**Material provided**

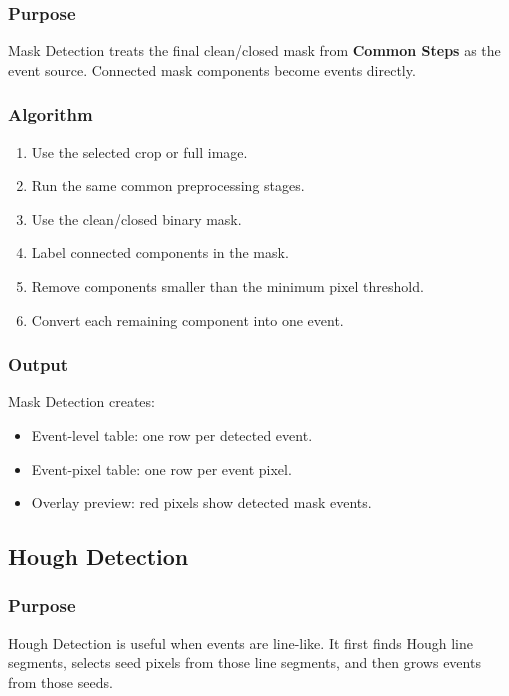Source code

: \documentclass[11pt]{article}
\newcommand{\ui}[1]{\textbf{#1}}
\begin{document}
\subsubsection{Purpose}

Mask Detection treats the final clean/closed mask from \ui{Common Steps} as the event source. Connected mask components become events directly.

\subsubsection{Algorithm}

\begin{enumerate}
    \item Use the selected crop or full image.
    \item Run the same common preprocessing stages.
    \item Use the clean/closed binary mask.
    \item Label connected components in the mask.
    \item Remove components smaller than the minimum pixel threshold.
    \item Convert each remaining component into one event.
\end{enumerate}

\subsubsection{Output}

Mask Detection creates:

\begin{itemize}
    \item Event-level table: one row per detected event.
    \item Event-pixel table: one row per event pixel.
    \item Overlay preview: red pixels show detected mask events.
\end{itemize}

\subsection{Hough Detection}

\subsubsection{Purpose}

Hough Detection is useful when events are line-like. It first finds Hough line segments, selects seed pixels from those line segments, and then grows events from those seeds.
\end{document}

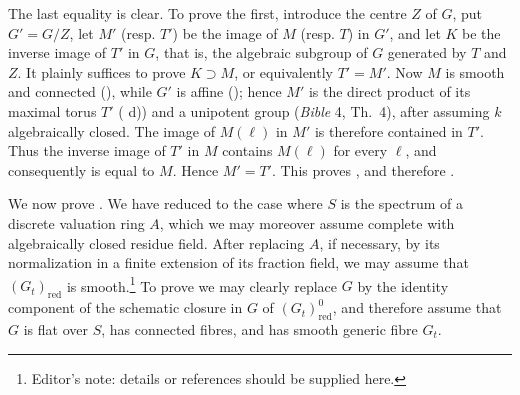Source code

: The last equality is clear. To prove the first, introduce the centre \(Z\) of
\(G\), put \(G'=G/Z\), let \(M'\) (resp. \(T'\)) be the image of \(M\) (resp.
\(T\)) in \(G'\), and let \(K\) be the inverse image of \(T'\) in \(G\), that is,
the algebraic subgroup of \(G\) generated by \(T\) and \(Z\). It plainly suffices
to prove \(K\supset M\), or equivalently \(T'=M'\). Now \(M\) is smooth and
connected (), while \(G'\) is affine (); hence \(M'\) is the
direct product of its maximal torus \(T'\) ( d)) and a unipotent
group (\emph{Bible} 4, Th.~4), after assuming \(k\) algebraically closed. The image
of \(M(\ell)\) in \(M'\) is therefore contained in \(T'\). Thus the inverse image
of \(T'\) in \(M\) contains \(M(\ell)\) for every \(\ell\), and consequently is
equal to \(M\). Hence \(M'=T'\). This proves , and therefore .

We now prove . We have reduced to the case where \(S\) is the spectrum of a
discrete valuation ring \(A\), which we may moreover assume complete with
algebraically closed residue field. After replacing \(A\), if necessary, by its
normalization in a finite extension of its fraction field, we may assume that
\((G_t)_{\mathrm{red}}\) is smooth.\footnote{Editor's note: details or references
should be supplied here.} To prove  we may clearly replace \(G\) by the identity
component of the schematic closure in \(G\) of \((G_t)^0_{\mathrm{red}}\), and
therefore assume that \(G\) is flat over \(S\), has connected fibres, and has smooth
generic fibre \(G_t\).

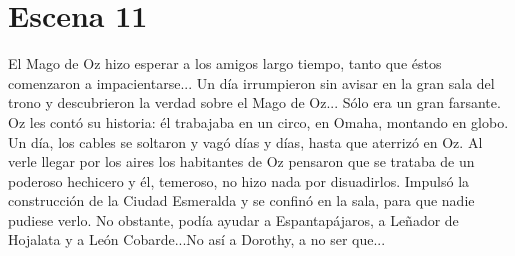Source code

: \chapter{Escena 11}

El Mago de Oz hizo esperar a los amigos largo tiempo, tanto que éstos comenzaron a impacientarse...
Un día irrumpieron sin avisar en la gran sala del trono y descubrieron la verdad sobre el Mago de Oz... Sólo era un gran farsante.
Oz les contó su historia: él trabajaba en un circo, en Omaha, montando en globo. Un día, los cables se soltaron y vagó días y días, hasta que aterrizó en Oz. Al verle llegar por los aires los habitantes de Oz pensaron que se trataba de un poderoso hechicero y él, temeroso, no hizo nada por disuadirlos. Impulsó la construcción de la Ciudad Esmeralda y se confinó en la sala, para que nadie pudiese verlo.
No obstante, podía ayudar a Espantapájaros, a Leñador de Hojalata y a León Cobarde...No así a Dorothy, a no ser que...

**Work order**
Every line above that includes the word "assume" should be listed.

**Task solution**
discrete valuation ring \(A\), which we may moreover assume complete with
normalization in a finite extension of its fraction field, we may assume that
therefore assume that \(G\) is flat over \(S\), has connected fibres, and has smooth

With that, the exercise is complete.